Archive for April, 2012

Northside Archives: Thievin’ Cubs

Thursday, April 26th, 2012

One bright spot in 2012 so far has been an increased proclivity for base-stealing. This is in large part due to Starlin Castro’s emergence as a premier base-stealer and the recent addition of Tony Campana to the major league roster. Together those two have combined for 11 steals while being caught just one time. Adding that dynamic to the team affords the Cubs an ability to create something out of nothing offensively; elite speed is not something that the Cubs have had on the bases in quite some time.

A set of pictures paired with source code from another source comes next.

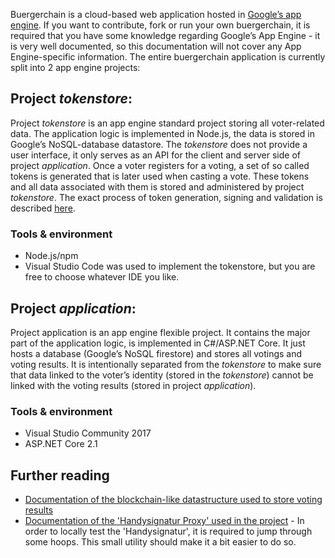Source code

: Buergerchain is a cloud-based web application hosted in [Google’s app engine](https://cloud.google.com/appengine/). 
If you want to contribute, fork or run your own buergerchain, it is required that you have some knowledge regarding 
Google’s App Engine - it is very well documented, so this documentation will not cover any App Engine-specific information.
The entire buergerchain application is currently split into 2 app engine projects:

## Project *tokenstore*:
Project *tokenstore* is an app engine standard project storing all voter-related data. 
The application logic is implemented in Node.js, the data is stored in Google’s NoSQL-database datastore. 
The *tokenstore* does not provide a user interface, it only serves as an API for the client and server side of project *application*. 
Once a voter registers for a voting, a set of so called tokens is generated that is later used when casting a vote. 
These tokens and all data associated with them is stored and administered by project *tokenstore*. 
The exact process of token generation, signing and validation is described [here](tokens.md).

### Tools & environment
- Node.js/npm
- Visual Studio Code was used to implement the tokenstore, but you are free to choose whatever IDE you like.

## Project *application*:
Project application is an app engine flexible project. It contains the major part of the application logic, 
is implemented in C#/ASP.NET Core. It just hosts a database (Google’s NoSQL firestore) and stores all votings and voting results. 
It is intentionally separated from the *tokenstore* to make sure that data linked to the voter’s identity 
(stored in the *tokenstore*) cannot be linked with the voting results (stored in project *application*).

### Tools & environment
- Visual Studio Community 2017
- ASP.NET Core 2.1

## Further reading
- [Documentation of the blockchain-like datastructure used to store voting results](storage.md)
- [Documentation of the 'Handysignatur Proxy' used in the project](dev_support/README.md) - In order to locally test the 'Handysignatur', it is required to jump through some hoops. This small utility should make it a bit easier to do so.
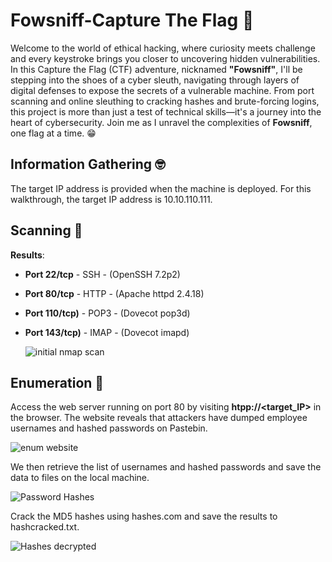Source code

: # Fowsniff-Capture The Flag 🔱

Welcome to the world of ethical hacking, where curiosity meets challenge and every keystroke brings you closer to uncovering hidden vulnerabilities. In this Capture the Flag (CTF) adventure, nicknamed **"Fowsniff"**, I'll be stepping into the shoes of a cyber sleuth, navigating through layers of digital defenses to expose the secrets of a vulnerable machine. From port scanning and online sleuthing to cracking hashes and brute-forcing logins, this project is more than just a test of technical skills—it's a journey into the heart of cybersecurity. Join me as I unravel the complexities of **Fowsniff**, one flag at a time. 😁

## Information Gathering 🤓 ## 
The target IP address is provided when the machine is deployed. For this walkthrough, the target IP address is 10.10.110.111.

## Scanning 🩻 ##
**Results**:
- **Port 22/tcp** - SSH - (OpenSSH 7.2p2)
- **Port 80/tcp** - HTTP - (Apache httpd 2.4.18)
- **Port 110/tcp)** - POP3 - (Dovecot pop3d)
- **Port 143/tcp)** - IMAP - (Dovecot imapd)

  ![initial nmap scan](https://github.com/user-attachments/assets/14302e40-3f1e-4e4f-aa0a-88422f970a5b)

## Enumeration 🔬 ##
Access the web server running on port 80 by visiting **htpp://<target_IP>** in the browser. The website reveals that attackers have dumped employee usernames and hashed passwords on Pastebin.

![enum website ](https://github.com/user-attachments/assets/a5865fcc-4eea-41b2-9c8e-bc2e076cf74d)

We then retrieve the list of usernames and hashed passwords and save the data to files on the local machine.

![Password Hashes](https://github.com/user-attachments/assets/146aeb2c-2134-4165-96c4-c5a7c91de601)

Crack the MD5 hashes using hashes.com and save the results to hashcracked.txt.

![Hashes decrypted](https://github.com/user-attachments/assets/830dbd85-d7d7-4346-bac7-55c56c816d82)


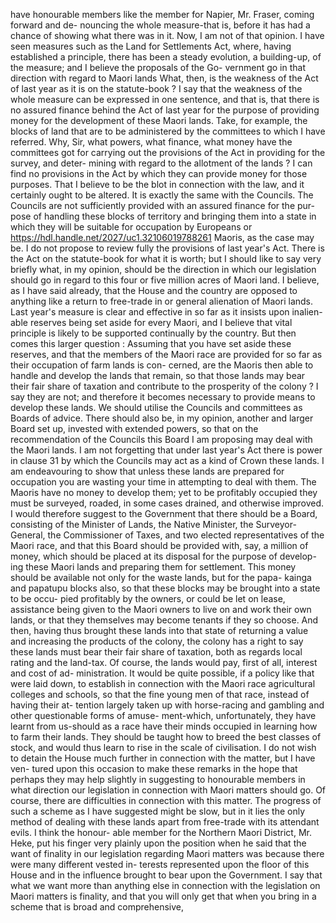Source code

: have honourable members like the member for Napier, Mr. Fraser, coming forward and de- nouncing the whole measure-that is, before it has had a chance of showing what there was in it. Now, I am not of that opinion. I have seen measures such as the Land for Settlements Act, where, having established a principle, there has been a steady evolution, a building-up, of the measure; and I believe the proposals of the Go- vernment go in that direction with regard to Maori lands What, then, is the weakness of the Act of last year as it is on the statute-book ? I say that the weakness of the whole measure can be expressed in one sentence, and that is, that there is no assured finance behind the Act of last year for the purpose of providing money for the development of these Maori lands. Take, for example, the blocks of land that are to be administered by the committees to which I have referred. Why, Sir, what powers, what finance, what money have the committees got for carrying out the provisions of the Act in providing for the survey, and deter- mining with regard to the allotment of the lands ? I can find no provisions in the Act by which they can provide money for those purposes. That I believe to be the blot in connection with the law, and it certainly ought to be altered. It is exactly the same with the Councils. The Councils are not sufficiently provided with an assured finance for the pur- pose of handling these blocks of territory and bringing them into a state in which they will be suitable for occupation by Europeans or https://hdl.handle.net/2027/uc1.32106019788261 Maoris, as the case may be. I do not propose to review fully the provisions of last year's Act. There is the Act on the statute-book for what it is worth; but I should like to say very briefly what, in my opinion, should be the direction in which our legislation should go in regard to this four or five million acres of Maori land. I believe, as I have said already, that the House and the country are opposed to anything like a return to free-trade in or general alienation of Maori lands. Last year's measure is clear and effective in so far as it insists upon inalien- able reserves being set aside for every Maori, and I believe that vital principle is likely to be supported continually by the country. But then comes this larger question : Assuming that you have set aside these reserves, and that the members of the Maori race are provided for so far as their occupation of farm lands is con- cerned, are the Maoris then able to handle and develop the lands that remain, so that those lands may bear their fair share of taxation and contribute to the prosperity of the colony ? I say they are not; and therefore it becomes necessary to provide means to develop these lands. We should utilise the Councils and committees as Boards of advice. There should also be, in my opinion, another and larger Board set up, invested with extended powers, so that on the recommendation of the Councils this Board I am proposing may deal with the Maori lands. I am not forgetting that under last year's Act there is power in clause 31 by which the Councils may act as a kind of Crown these lands. I am endeavouring to show that unless these lands are prepared for occupation you are wasting your time in attempting to deal with them. The Maoris have no money to develop them; yet to be profitably occupied they must be surveyed, roaded, in some cases drained, and otherwise improved. I would therefore suggest to the Government that there should be a Board, consisting of the Minister of Lands, the Native Minister, the Surveyor-General, the Commissioner of Taxes, and two elected representatives of the Maori race, and that this Board should be provided with, say, a million of money, which should be placed at its disposal for the purpose of develop- ing these Maori lands and preparing them for settlement. This money should be available not only for the waste lands, but for the papa- kainga and papatupu blocks also, so that these blocks may be brought into a state to be occu- pied profitably by the owners, or could be let on lease, assistance being given to the Maori owners to live on and work their own lands, or that they themselves may become tenants if they so choose. And then, having thus brought these lands into that state of returning a value and increasing the products of the colony, the colony has a right to say these lands must bear their fair share of taxation, both as regards local rating and the land-tax. Of course, the lands would pay, first of all, interest and cost of ad- ministration. It would be quite possible, if a policy like that were laid down, to establish in connection with the Maori race agricultural colleges and schools, so that the fine young men of that race, instead of having their at- tention largely taken up with horse-racing and gambling and other questionable forms of amuse- ment-which, unfortunately, they have learnt from us-should as a race have their minds occupied in learning how to farm their lands. They should be taught how to breed the best classes of stock, and would thus learn to rise in the scale of civilisation. I do not wish to detain the House much further in connection with the matter, but I have ven- tured upon this occasion to make these remarks in the hope that perhaps they may help slightly in suggesting to honourable members in what direction our legislation in connection with Maori matters should go. Of course, there are difficulties in connection with this matter. The progress of such a scheme as I have suggested might be slow, but in it lies the only method of dealing with these lands apart from free-trade with its attendant evils. I think the honour- able member for the Northern Maori District, Mr. Heke, put his finger very plainly upon the position when he said that the want of finality in our legislation regarding Maori matters was because there were many different vested in- terests represented upon the floor of this House and in the influence brought to bear upon the Government. I say that what we want more than anything else in connection with the legislation on Maori matters is finality, and that you will only get that when you bring in a scheme that is broad and comprehensive, 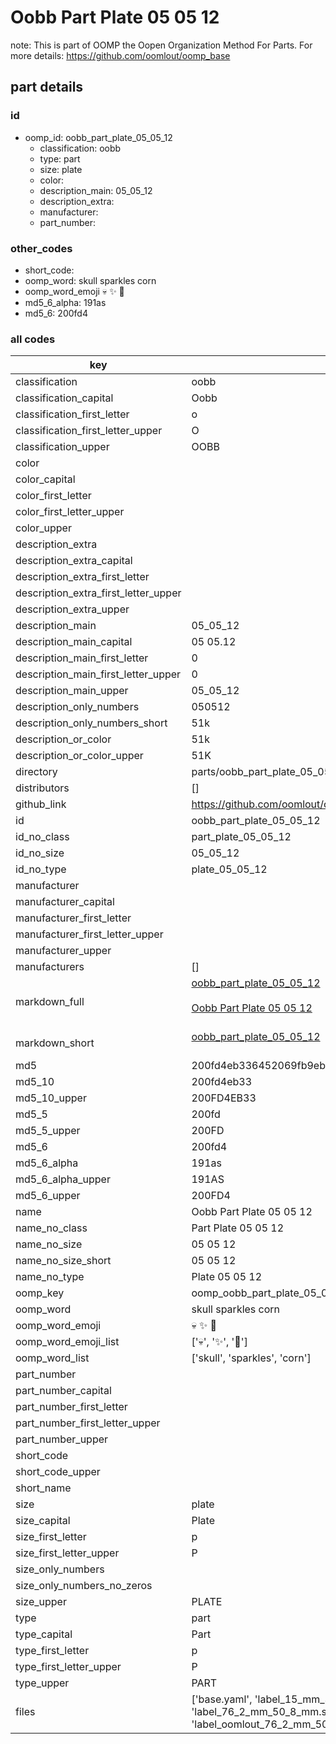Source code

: # Oobb Part Plate 05 05 12  

note: This is part of OOMP the Oopen Organization Method For Parts. For more details: https://github.com/oomlout/oomp_base

##  part details





### id
* oomp_id: oobb_part_plate_05_05_12
  * classification: oobb
  * type: part
  * size: plate
  * color: 
  * description_main: 05_05_12
  * description_extra: 
  * manufacturer: 
  * part_number: 

### other_codes
* short_code: 
* oomp_word: skull sparkles corn
* oomp_word_emoji :skull: :sparkles: :corn:
* md5_6_alpha: 191as
* md5_6: 200fd4

### all codes 
| key | value |  
| --- | --- |  
| classification | oobb |  
| classification_capital | Oobb |  
| classification_first_letter | o |  
| classification_first_letter_upper | O |  
| classification_upper | OOBB |  
| color |  |  
| color_capital |  |  
| color_first_letter |  |  
| color_first_letter_upper |  |  
| color_upper |  |  
| description_extra |  |  
| description_extra_capital |  |  
| description_extra_first_letter |  |  
| description_extra_first_letter_upper |  |  
| description_extra_upper |  |  
| description_main | 05_05_12 |  
| description_main_capital | 05 05.12 |  
| description_main_first_letter | 0 |  
| description_main_first_letter_upper | 0 |  
| description_main_upper | 05_05_12 |  
| description_only_numbers | 050512 |  
| description_only_numbers_short | 51k |  
| description_or_color | 51k |  
| description_or_color_upper | 51K |  
| directory | parts/oobb_part_plate_05_05_12 |  
| distributors | [] |  
| github_link | https://github.com/oomlout/oomlout_oomp_part_src/tree/main/parts/oobb_part_plate_05_05_12/working |  
| id | oobb_part_plate_05_05_12 |  
| id_no_class | part_plate_05_05_12 |  
| id_no_size | 05_05_12 |  
| id_no_type | plate_05_05_12 |  
| manufacturer |  |  
| manufacturer_capital |  |  
| manufacturer_first_letter |  |  
| manufacturer_first_letter_upper |  |  
| manufacturer_upper |  |  
| manufacturers | [] |  
| markdown_full | [oobb_part_plate_05_05_12](https://github.com/oomlout/oomlout_oomp_part_src/tree/main/parts/oobb_part_plate_05_05_12/working)<br>[](https://github.com/oomlout/oomlout_oomp_part_src/tree/main/parts/oobb_part_plate_05_05_12/working)<br>[Oobb Part Plate 05 05 12](https://github.com/oomlout/oomlout_oomp_part_src/tree/main/parts/oobb_part_plate_05_05_12/working)<br><br> |  
| markdown_short | [oobb_part_plate_05_05_12](https://github.com/oomlout/oomlout_oomp_part_src/tree/main/parts/oobb_part_plate_05_05_12/working)<br><br> |  
| md5 | 200fd4eb336452069fb9eb0f2d8ec377 |  
| md5_10 | 200fd4eb33 |  
| md5_10_upper | 200FD4EB33 |  
| md5_5 | 200fd |  
| md5_5_upper | 200FD |  
| md5_6 | 200fd4 |  
| md5_6_alpha | 191as |  
| md5_6_alpha_upper | 191AS |  
| md5_6_upper | 200FD4 |  
| name | Oobb Part Plate 05 05 12 |  
| name_no_class | Part Plate 05 05 12 |  
| name_no_size | 05 05 12 |  
| name_no_size_short | 05 05 12 |  
| name_no_type | Plate 05 05 12 |  
| oomp_key | oomp_oobb_part_plate_05_05_12 |  
| oomp_word | skull sparkles corn |  
| oomp_word_emoji | :skull: :sparkles: :corn: |  
| oomp_word_emoji_list | [':skull:', ':sparkles:', ':corn:'] |  
| oomp_word_list | ['skull', 'sparkles', 'corn'] |  
| part_number |  |  
| part_number_capital |  |  
| part_number_first_letter |  |  
| part_number_first_letter_upper |  |  
| part_number_upper |  |  
| short_code |  |  
| short_code_upper |  |  
| short_name |  |  
| size | plate |  
| size_capital | Plate |  
| size_first_letter | p |  
| size_first_letter_upper | P |  
| size_only_numbers |  |  
| size_only_numbers_no_zeros |  |  
| size_upper | PLATE |  
| type | part |  
| type_capital | Part |  
| type_first_letter | p |  
| type_first_letter_upper | P |  
| type_upper | PART |  
| files | ['base.yaml', 'label_15_mm_30_mm.pdf', 'label_15_mm_30_mm.svg', 'label_76_2_mm_50_8_mm.pdf', 'label_76_2_mm_50_8_mm.svg', 'label_oomlout_76_2_mm_50_8_mm.pdf', 'label_oomlout_76_2_mm_50_8_mm.svg', 'readme.md', 'working.json', 'working.yaml'] |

Currently (and yes it’s early), the Cubs are on pace for 111 stolen bases. That would mark only the second time since 1997 that they recorded as many as 100 SBs in a season – the other time being 2006 when Juan Pierre led the way with 58 steals (121 total for the team). Castro is on pace for 60 SBs, while Campana’s pace is more difficult to project. He should see more time both in the field and at the plate in 2012 than he did in 2011. In five games of incredibly limited duty (only 16 PAs), he’s already swiped 4 bags. When Campana has an base open in front of him he’s likely to try and steal it; Castro should have far more opportunities on the basepaths, but Campana’s career success rate is an otherworldly 93%. Let’s settle on a conservative 35 SBs for Campana (he stole 24 last year in limited duty).

Green Light
Even if Castro slows his pace, it’s reasonable to think they’ll both swipe at least 35 bases (assuming they can stay healthy, and Campana gets enough playing time). That would mark the first time since 1985 that Cub teammates each had at least 35 steals in a season. That year, Ryne Sandberg piled up 54 steals, Davey Lopes had 47, and Bob Dernier chipped in with 31 as the team compiled a ridiculous 182 stolen bases.

Red Light
The 2012 success rate of 68% isn’t great – but that’s not the fault of Castro and Campana. Besides those two players only Baker and Soriano have successfully stolen a base. LaHair, Stewart, Byrd, Soriano, and DeJesus have all been caught stealing. LaHair’s was especially terrible, being caught with one out in the 7th inning of a game he’d just tied with a single. There aren’t many instances where I’d want ANY of those other guys running.

Cubs Records
The franchise record for steals in a season is held by Bill Lange with 84 steals in 1896 for the old Chicago Colts. The Cubs list their record holder as Frank Chance, who stole 67 bases in 1903; no Cub has stolen 60 bases in a season since Chance. The Cubs have only had two players steal as many as 30 bases in a season since Eric Young left the club following the 2001 campaign (Patterson in 2004 with 32, Pierre in 2006 with 58). With 50 SBs, either player would become only the 7th Cub since 1901 to record that many in a single season.

50+ Each?
If Castro can keep up his pace and Campana can get enough playing time, there still exists the possibility that both could steal 50 bases this year (Campana would probably need close 300 PAs for that, or to pinch-run almost daily – but with Byrd gone that is possible). It’s been 20 years since any team had two guys who each stole 50+ bases for them in a season. Marquis Grissom (76 SBs) and Delino DeShields (56 SBs) did it for the Montreal Expos in 1991. It’s only happened 7 times since 1917 – the A’s did it with three players in 1976 (Bill North, 75; Bert Campaneris, 54; Don Baylor, 52) and the Padres matched that in 1980 (Gene Richard, 61; Ozzie Smith, 57; Jerry Mumphrey, 52). So it’s very unlikely, but possible; and the Cubs have the right tandem in place to make a run at it.

New Dynamic For The Cubs
Especially in a down year, I like the increased aggressiveness on the basepaths. Anything that we can do to put pressure on opposing pitchers, catchers, and even infielders should help out at the plate. Both Castro and Campana seem to have perpetual green lights on the bases, and both have already taken a base from the Cardinals 4-time gold glove winning catcher Yadier Molina (who boasts a career CS% of 44%, which often deters runners from even attempting to steal). There’s no reason we can’t spend most of the year allowing those two to swipe bases at will, it’s a very welcome sight.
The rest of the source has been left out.